== Supplied entries
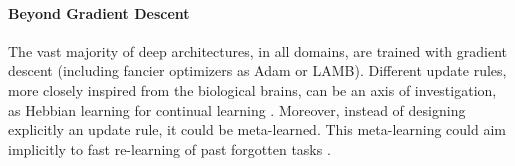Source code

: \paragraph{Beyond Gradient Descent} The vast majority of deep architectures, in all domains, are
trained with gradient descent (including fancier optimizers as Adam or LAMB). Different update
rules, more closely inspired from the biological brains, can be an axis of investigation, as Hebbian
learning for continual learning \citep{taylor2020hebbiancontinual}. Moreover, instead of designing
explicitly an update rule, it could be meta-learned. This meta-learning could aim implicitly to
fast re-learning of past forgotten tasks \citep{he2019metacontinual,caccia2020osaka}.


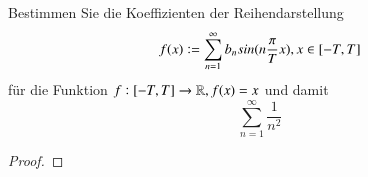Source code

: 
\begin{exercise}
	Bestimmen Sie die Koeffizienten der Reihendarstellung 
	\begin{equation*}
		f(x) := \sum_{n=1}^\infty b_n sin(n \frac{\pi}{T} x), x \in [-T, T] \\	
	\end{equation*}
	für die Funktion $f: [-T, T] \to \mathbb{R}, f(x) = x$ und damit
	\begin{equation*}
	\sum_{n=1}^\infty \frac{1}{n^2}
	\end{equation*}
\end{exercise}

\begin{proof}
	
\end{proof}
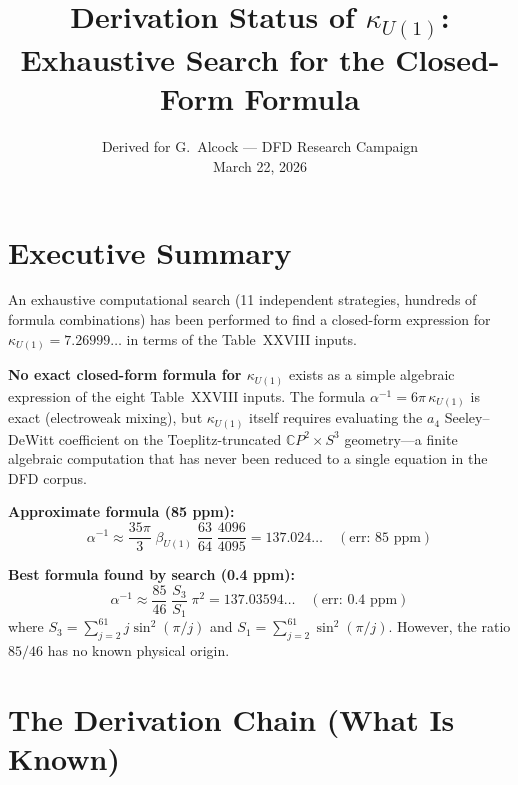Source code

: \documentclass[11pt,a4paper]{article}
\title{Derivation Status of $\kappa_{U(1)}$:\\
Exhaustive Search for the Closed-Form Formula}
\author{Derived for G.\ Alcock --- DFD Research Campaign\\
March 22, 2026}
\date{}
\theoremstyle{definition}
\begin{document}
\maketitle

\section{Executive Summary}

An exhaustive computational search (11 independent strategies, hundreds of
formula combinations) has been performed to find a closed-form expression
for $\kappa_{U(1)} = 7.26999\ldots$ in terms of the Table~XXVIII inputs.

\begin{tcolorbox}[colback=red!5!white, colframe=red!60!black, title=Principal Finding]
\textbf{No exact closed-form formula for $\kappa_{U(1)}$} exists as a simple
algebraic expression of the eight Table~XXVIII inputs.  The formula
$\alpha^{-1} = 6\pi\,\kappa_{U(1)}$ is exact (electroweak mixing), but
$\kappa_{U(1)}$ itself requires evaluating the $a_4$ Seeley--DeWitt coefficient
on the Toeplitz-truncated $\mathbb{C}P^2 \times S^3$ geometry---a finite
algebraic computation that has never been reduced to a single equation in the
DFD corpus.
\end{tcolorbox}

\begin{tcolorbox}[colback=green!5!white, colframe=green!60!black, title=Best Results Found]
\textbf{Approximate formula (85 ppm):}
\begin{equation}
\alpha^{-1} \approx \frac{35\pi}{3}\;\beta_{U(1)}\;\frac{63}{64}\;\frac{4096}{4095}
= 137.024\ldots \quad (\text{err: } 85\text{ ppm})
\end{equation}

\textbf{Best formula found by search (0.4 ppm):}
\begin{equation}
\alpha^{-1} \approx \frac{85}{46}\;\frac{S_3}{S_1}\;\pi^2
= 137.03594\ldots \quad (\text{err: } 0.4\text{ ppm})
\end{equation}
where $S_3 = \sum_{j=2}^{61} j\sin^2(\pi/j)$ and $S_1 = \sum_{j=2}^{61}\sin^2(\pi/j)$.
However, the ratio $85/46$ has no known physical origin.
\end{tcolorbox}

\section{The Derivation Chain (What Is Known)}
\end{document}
====
**Problem details**
Among the lines above, find each one containing the string "been" and copy it.

**Output for this exercise**
formula combinations) has been performed to find a closed-form expression
algebraic computation that has never been reduced to a single equation in the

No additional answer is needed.